**Task requirements:**
Filter the records below, keeping only lines with the string "second".

**Data records:**
########################################

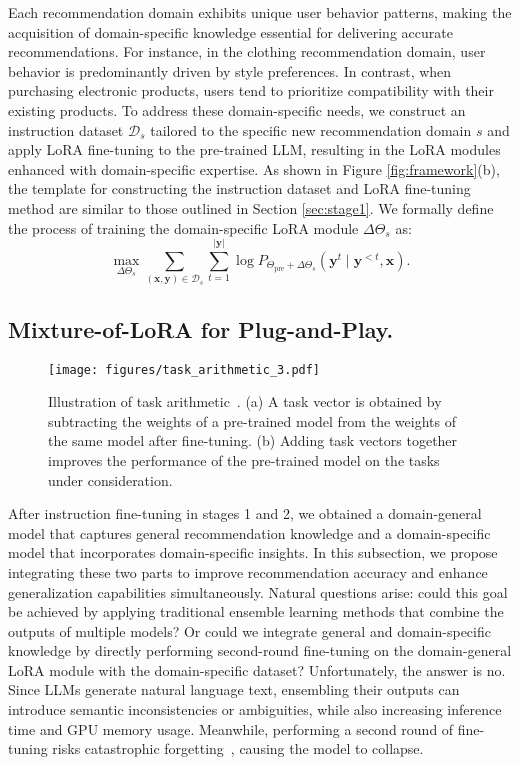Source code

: Each recommendation domain exhibits unique user behavior patterns, making the acquisition of domain-specific knowledge essential for delivering accurate recommendations. For instance, in the clothing recommendation domain, user behavior is predominantly driven by style preferences. In contrast, when purchasing electronic products, users tend to prioritize compatibility with their existing products. To address these domain-specific needs, we construct an instruction dataset $\mathcal{D}_s$ tailored to the specific new recommendation domain $s$ and apply LoRA fine-tuning to the pre-trained LLM, resulting in the LoRA modules enhanced with domain-specific expertise. 
As shown in Figure \ref{fig:framework}(b), the template for constructing the instruction dataset and LoRA fine-tuning method are similar to those outlined in Section \ref{sec:stage1}. We formally define the process of training the domain-specific LoRA module $\Delta\Theta_s$ as:
\begin{equation}
\max _{\Delta\Theta_s} \sum_{(\mathbf{x},\mathbf{y})\in \mathcal{D}_s} \sum_{t=1}^{|\mathbf{y}|} \log P_{\Theta_{\text{pre}} +\Delta\Theta_s}\left(\mathbf{y}^t \mid \mathbf{y}^{<t}, \mathbf{x}\right).
\end{equation}

\subsection{Mixture-of-LoRA for Plug-and-Play.}
\label{sec:stage3_1}
\begin{figure}[b]
\vspace{-8mm}
    \centering \texttt{[image: figures/task\_arithmetic\_3.pdf]}
    \vspace{-0.2cm}
    \caption{Illustration of task arithmetic~\cite{ilharco2023editing}. (a) A task vector is obtained by subtracting the weights of a pre-trained model from the weights of the same model after fine-tuning. (b) Adding task vectors together improves the performance of the pre-trained model on the tasks under consideration.}
    \label{fig:task_arithmetic}
    \Description{}
\end{figure}


After instruction fine-tuning in stages 1 and 2, we obtained a domain-general model that captures general recommendation knowledge and a domain-specific model that incorporates domain-specific insights. In this subsection, we propose integrating these two parts to improve recommendation accuracy and enhance generalization capabilities simultaneously.
Natural questions arise: could this goal be achieved by applying traditional ensemble learning methods that combine the outputs of multiple models? Or could we integrate general and domain-specific knowledge by directly performing second-round fine-tuning on the domain-general LoRA module with the domain-specific dataset?
Unfortunately, the answer is no. Since LLMs generate natural language text, ensembling their outputs can introduce semantic inconsistencies or ambiguities, while also increasing inference time and GPU memory usage. Meanwhile, performing a second round of fine-tuning risks catastrophic forgetting~\cite{kirkpatrick2017overcoming}, causing the model to collapse.

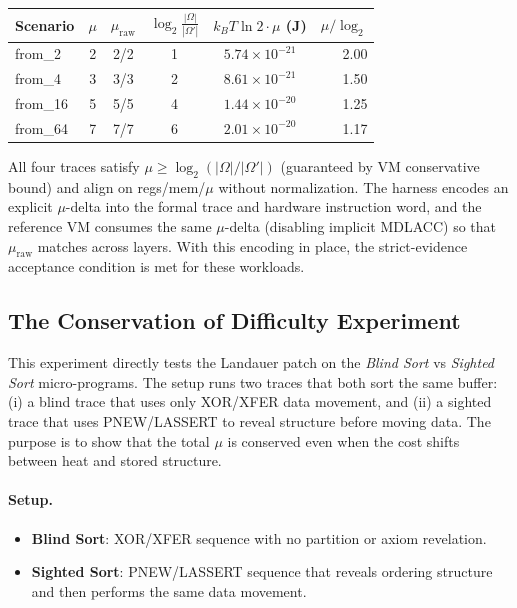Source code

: {\tiny
\begin{center}
\begin{tabular}{@{}lccccr@{}}
\toprule
\textbf{Scenario} & $\mu$ & $\mu_{\text{raw}}$ & $\log_2\!\frac{|\Omega|}{|\Omega'|}$ & $k_BT\!\ln\!2\!\cdot\!\mu$ (J) & $\mu/\log_2$ \\
\midrule
from\_2 & 2 & 2/2 & 1 & $5.74\!\times\!10^{-21}$ & 2.00 \\
from\_4 & 3 & 3/3 & 2 & $8.61\!\times\!10^{-21}$ & 1.50 \\
from\_16 & 5 & 5/5 & 4 & $1.44\!\times\!10^{-20}$ & 1.25 \\
from\_64 & 7 & 7/7 & 6 & $2.01\!\times\!10^{-20}$ & 1.17 \\
\bottomrule
\end{tabular}
\end{center}
}

All four traces satisfy $\mu \ge \log_2(|\Omega|/|\Omega'|)$ (guaranteed by VM conservative bound) and align on regs/mem/$\mu$ without normalization. The harness encodes an explicit $\mu$-delta into the formal trace and hardware instruction word, and the reference VM consumes the same $\mu$-delta (disabling implicit MDLACC) so that $\mu_{\text{raw}}$ matches across layers. With this encoding in place, the strict-evidence acceptance condition is met for these workloads.

\subsection{The Conservation of Difficulty Experiment}
This experiment directly tests the Landauer patch on the \textit{Blind Sort} vs \textit{Sighted Sort} micro-programs. The setup runs two traces that both sort the same buffer: (i) a blind trace that uses only XOR/XFER data movement, and (ii) a sighted trace that uses PNEW/LASSERT to reveal structure before moving data. The purpose is to show that the total $\mu$ is conserved even when the cost shifts between heat and stored structure.

\paragraph{Setup.}
\begin{itemize}
    \item \textbf{Blind Sort}: XOR/XFER sequence with no partition or axiom revelation.
    \item \textbf{Sighted Sort}: PNEW/LASSERT sequence that reveals ordering structure and then performs the same data movement.
\end{itemize}

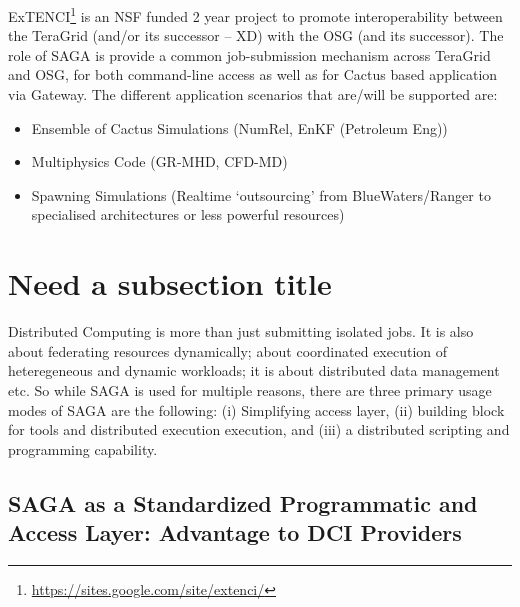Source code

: \documentclass[10pt,conference,final,letterpaper,twoside,twocolumn,]{IEEEtran}
\begin{document}
 ExTENCI\footnote{\url{https://sites.google.com/site/extenci/}} is an
 NSF funded 2 year project to promote interoperability between the
 TeraGrid (and/or its successor -- XD) with the OSG (and its
 successor).  The role of SAGA is provide a common job-submission
 mechanism across TeraGrid and OSG, for both command-line access as
 well as for Cactus based application via Gateway.  The different
 application scenarios that are/will be supported are:
 
 \begin{itemize}
 \item Ensemble of Cactus Simulations (NumRel, EnKF (Petroleum Eng))
 \item Multiphysics Code (GR-MHD, CFD-MD)
 \item Spawning Simulations (Realtime ‘outsourcing’ from
   BlueWaters/Ranger to specialised architectures or less powerful
   resources)
 \end{itemize}



\section{Need a subsection title}

Distributed Computing is more than just submitting isolated jobs.  It
is also about federating resources dynamically; about coordinated
execution of heteregeneous and dynamic workloads; it is about
distributed data management etc. So while SAGA is used for multiple
reasons, there are three primary usage modes of SAGA are the
following: (i) Simplifying access layer, (ii) building block for tools
and distributed execution execution, and (iii) a distributed scripting
and programming capability.


\subsection{SAGA as a Standardized Programmatic and Access Layer:
  Advantage to DCI Providers}
\end{document}
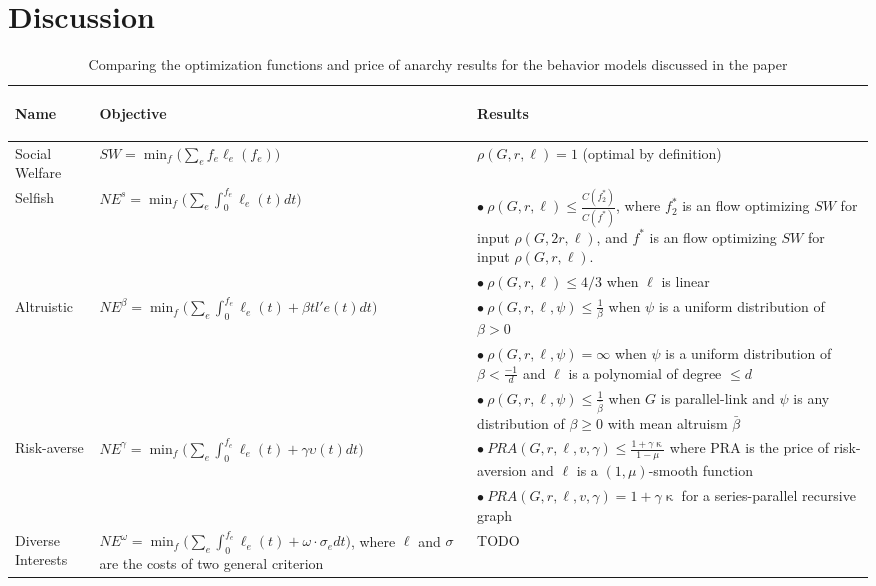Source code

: \section{Discussion}\label{sec:discussion}

\begin{table}[h]
\begin{center}
    \begin{tabular}{|p{2cm}| p{6cm} | p{7cm}|} 
 \hline
        \begin{center}Name\end{center} & \begin{center}Objective\end{center} & \begin{center} Results\end{center} \\
 \hline\hline
        Social Welfare & $SW = \min_f\Big(\sum_e f_e\ell_e(f_e)\Big)$ & $\rho(G,r,\ell) = 1$ (optimal by definition) \\
 \hline
     Selfish & $NE^s = \min_f\Big(\sum_e\int_0^{f_e} \ell_e(t)dt\Big)$ & 
        $\bullet~\rho(G,r,\ell) \le \frac{C(f^*_2)}{C(f^*)}$, where $f^*_2$ is an flow optimizing $SW$ for input $\rho(G,2r,\ell)$, and $f^*$ is an flow optimizing $SW$ for input $\rho(G,r,\ell)$.\\ 
        &  & $\bullet~\rho(G,r,\ell) \le 4/3$ when $\ell$ is linear\\
 \hline
        Altruistic & $NE^\beta = \min_f\Big(\sum_e\int_0^{f_e} \ell_e(t) + \beta tl'e(t)dt\Big)$ & 
        $\bullet~\rho(G,r,\ell,\psi) \le \frac{1}{\beta}$ when $\psi$ is a uniform distribution of $\beta >0$\\
        & & $\bullet~\rho(G,r,\ell,\psi) = \infty$ when $\psi$ is a uniform distribution of $\beta < \frac{-1}{d}$ and $\ell$ is a polynomial of degree $\le d$\\
        & & $\bullet~\rho(G,r,\ell,\psi) \le \frac{1}{\bar{\beta}}$ when $G$ is parallel-link and $\psi$ is any distribution of $\beta \ge 0$ with mean altruism $\bar{\beta}$\\
\hline
     Risk-averse & $NE^\gamma = \min_f\Big(\sum_e\int_0^{f_e} \ell_e(t) + \gamma\upsilon(t)dt\Big)$ & 
    $\bullet~PRA(G,r,\ell,v,\gamma) \leq \frac{1 + \gamma\upkappa}{1 - \mu}$ where PRA is the price of risk-aversion and $\ell$ is a $(1,\mu)$-smooth function\\
    & & $\bullet~PRA(G,r,\ell,v,\gamma) = 1 + \gamma\upkappa $ for a series-parallel recursive graph\\

    
\hline
     Diverse Interests & $NE^\omega = \min_f\Big(\sum_e\int_0^{f_e} \ell_e(t) + \omega\cdot \sigma_e dt\Big)$, where $\ell$ and $\sigma$ are the costs of two general criterion & TODO\\
\hline
\end{tabular}
\end{center}
    \caption{Comparing the optimization functions and price of anarchy results for the behavior models discussed in the paper}
    \label{tab:comparison}
\end{table}
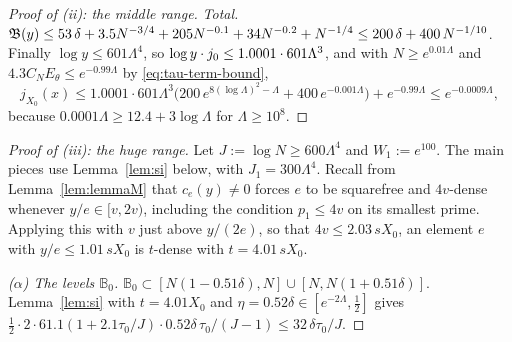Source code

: \begin{proof}[Proof of (ii): the middle range]
\emph{Total.} $\frakB(y)\le53\,\delta+3.5N^{-3/4}+205N^{-0.1}+34N^{-0.2}+N^{-1/4}\le200\,\delta+400\,N^{-1/10}$. Finally
$\log y\le601\Lambda^4$, so $\log y\cdot\jz\le1.0001\cdot601\Lambda^3$, and with $N\ge e^{0.01\Lambda}$ and
$4.3C_NE_\theta\le e^{-0.99\Lambda}$ by \eqref{eq:tau-term-bound},
\[
  j_{X_0}(x)\le1.0001\cdot601\Lambda^3\bigl(200\,e^{8(\log\Lambda)^2-\Lambda}+400\,e^{-0.001\Lambda}\bigr)+e^{-0.99\Lambda}\le e^{-0.0009\Lambda},
\]
because $0.0001\Lambda\ge12.4+3\log\Lambda$ for $\Lambda\ge10^8$.
\end{proof}

\begin{proof}[Proof of (iii): the huge range]
Let $J:=\log N\ge600\Lambda^4$ and $W_1:=e^{100}$. The main pieces use Lemma~\ref{lem:si} below, with $J_1=300\Lambda^4$.
Recall from Lemma~\ref{lem:lemmaM} that $c_e(y)\ne0$ forces $e$ to be squarefree and $4v$-dense whenever $y/e\in[v,2v)$,
including the condition $p_1\le4v$ on its smallest prime.
Applying this with $v$ just above $y/(2e)$, so that $4v\le2.03\,sX_0$, an element $e$ with $y/e\le1.01\,sX_0$ is $t$-dense
with $t=4.01\,sX_0$.

\emph{($\alpha$) The levels $\mathbb B_0$.} $\mathbb B_0\subset[N(1-0.51\delta),N]\cup[N,N(1+0.51\delta)]$. Lemma~\ref{lem:si}
with $t=4.01X_0$ and $\eta=0.52\delta\in[e^{-2\Lambda},\frac12]$ gives
$\frac12\cdot2\cdot61.1(1+2.1\tau_0/J)\cdot0.52\delta\,\tau_0/(J-1)\le32\,\delta\tau_0/J$.


\end{proof}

########################################

**Solved exercise:**
Natural questions arise: could this goal be achieved by applying traditional ensemble learning methods that combine the outputs of multiple models? Or could we integrate general and domain-specific knowledge by directly performing second-round fine-tuning on the domain-general LoRA module with the domain-specific dataset?
Unfortunately, the answer is no. Since LLMs generate natural language text, ensembling their outputs can introduce semantic inconsistencies or ambiguities, while also increasing inference time and GPU memory usage. Meanwhile, performing a second round of fine-tuning risks catastrophic forgetting~\cite{kirkpatrick2017overcoming}, causing the model to collapse.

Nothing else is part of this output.